Friday, December 3rd, 2010

This video is a talk given by Dr. David Finkelhor, is the Director of the Crimes against Children Research Center, Co-Director of the Family Research Laboratory and Professor of Sociology at the University of New Hampshire, entitled “The Internet, Youth Deviance and the Problem of Juvenoia”

Is the internet really an amplifier for youth deviance, bad behavior, and risk? Or is it just the opposite? Are we simply applying age-old paranoia about youth (juvenoia) to the newest technology and coming to all the wrong conclusions? Could the Internet be in fact promoting better, healthier culture, identity exploration with less risk, and increased accountability for personal actions? Dr.
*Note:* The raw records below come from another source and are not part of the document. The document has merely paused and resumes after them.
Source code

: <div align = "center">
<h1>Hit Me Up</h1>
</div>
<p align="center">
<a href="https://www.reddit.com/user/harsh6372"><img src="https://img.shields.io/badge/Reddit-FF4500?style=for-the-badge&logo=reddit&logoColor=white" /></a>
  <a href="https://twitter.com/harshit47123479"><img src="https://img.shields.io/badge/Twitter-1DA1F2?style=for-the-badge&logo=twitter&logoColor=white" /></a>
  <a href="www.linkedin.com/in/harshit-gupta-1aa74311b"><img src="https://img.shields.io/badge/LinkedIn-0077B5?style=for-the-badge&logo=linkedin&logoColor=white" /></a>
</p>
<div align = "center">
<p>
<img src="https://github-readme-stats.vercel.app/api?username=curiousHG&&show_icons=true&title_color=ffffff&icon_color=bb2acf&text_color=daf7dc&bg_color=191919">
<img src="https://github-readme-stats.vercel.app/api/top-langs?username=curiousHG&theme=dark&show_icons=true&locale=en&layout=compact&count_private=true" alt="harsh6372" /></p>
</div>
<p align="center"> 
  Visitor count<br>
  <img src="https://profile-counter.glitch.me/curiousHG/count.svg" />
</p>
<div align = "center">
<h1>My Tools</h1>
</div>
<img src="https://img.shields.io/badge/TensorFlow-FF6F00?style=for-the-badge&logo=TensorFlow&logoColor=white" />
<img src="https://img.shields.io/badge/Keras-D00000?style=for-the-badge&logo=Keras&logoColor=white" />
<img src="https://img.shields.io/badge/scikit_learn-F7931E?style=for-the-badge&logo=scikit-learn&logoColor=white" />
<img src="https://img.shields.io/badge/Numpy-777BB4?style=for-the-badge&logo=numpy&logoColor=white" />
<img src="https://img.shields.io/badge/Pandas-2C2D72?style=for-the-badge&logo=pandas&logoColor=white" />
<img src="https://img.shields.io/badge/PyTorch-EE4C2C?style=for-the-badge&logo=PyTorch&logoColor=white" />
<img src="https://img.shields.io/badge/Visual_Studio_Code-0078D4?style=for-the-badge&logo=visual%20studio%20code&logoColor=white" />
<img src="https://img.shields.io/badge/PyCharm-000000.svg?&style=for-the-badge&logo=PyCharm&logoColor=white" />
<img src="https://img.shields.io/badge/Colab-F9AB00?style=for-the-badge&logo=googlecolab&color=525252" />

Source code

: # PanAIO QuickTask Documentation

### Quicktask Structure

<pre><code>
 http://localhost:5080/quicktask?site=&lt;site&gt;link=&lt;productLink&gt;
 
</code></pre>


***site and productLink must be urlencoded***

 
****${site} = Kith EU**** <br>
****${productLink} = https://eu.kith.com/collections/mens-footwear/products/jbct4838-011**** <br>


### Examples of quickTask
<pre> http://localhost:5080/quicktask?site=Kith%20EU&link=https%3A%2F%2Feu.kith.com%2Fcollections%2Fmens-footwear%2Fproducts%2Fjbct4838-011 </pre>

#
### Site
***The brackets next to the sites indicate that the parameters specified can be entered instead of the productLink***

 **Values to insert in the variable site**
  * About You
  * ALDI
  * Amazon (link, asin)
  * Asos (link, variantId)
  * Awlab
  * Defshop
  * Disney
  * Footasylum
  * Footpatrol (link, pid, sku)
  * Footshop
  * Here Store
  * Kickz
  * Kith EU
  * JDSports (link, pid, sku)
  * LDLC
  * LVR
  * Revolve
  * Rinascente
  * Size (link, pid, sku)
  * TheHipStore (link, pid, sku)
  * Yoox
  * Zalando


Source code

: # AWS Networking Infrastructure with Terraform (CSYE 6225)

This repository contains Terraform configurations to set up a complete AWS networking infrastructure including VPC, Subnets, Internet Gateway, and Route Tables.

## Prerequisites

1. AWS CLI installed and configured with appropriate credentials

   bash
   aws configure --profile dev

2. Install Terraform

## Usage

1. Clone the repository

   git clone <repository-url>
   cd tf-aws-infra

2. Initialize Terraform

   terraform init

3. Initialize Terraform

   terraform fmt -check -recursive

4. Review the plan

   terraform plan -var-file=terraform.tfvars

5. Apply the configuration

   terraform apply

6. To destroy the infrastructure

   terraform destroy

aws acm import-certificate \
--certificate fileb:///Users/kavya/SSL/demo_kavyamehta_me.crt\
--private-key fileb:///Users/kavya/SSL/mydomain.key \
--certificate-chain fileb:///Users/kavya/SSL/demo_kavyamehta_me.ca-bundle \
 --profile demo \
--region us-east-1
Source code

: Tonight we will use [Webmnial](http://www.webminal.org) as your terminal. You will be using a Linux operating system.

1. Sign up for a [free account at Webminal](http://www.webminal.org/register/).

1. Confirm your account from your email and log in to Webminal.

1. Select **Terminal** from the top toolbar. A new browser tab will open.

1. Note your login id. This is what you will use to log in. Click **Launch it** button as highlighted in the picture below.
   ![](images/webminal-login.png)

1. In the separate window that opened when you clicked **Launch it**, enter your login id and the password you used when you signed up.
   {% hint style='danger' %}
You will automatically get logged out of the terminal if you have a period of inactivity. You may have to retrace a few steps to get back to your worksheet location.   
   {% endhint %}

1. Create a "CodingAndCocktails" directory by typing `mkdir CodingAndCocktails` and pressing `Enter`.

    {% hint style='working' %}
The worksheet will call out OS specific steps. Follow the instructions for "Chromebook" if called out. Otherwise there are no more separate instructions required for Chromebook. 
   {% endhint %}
David Finkelhor takes on these questions with research, facts, historical perspectives — and connections with the fields of child development, human behavior, and psychology.

This talk is well worth watching - especially if you are dealing with parents or colleagues who take it on face value that the Internet is making children stupid, cheapening culture, and is the onramp to deviant behavior and predators.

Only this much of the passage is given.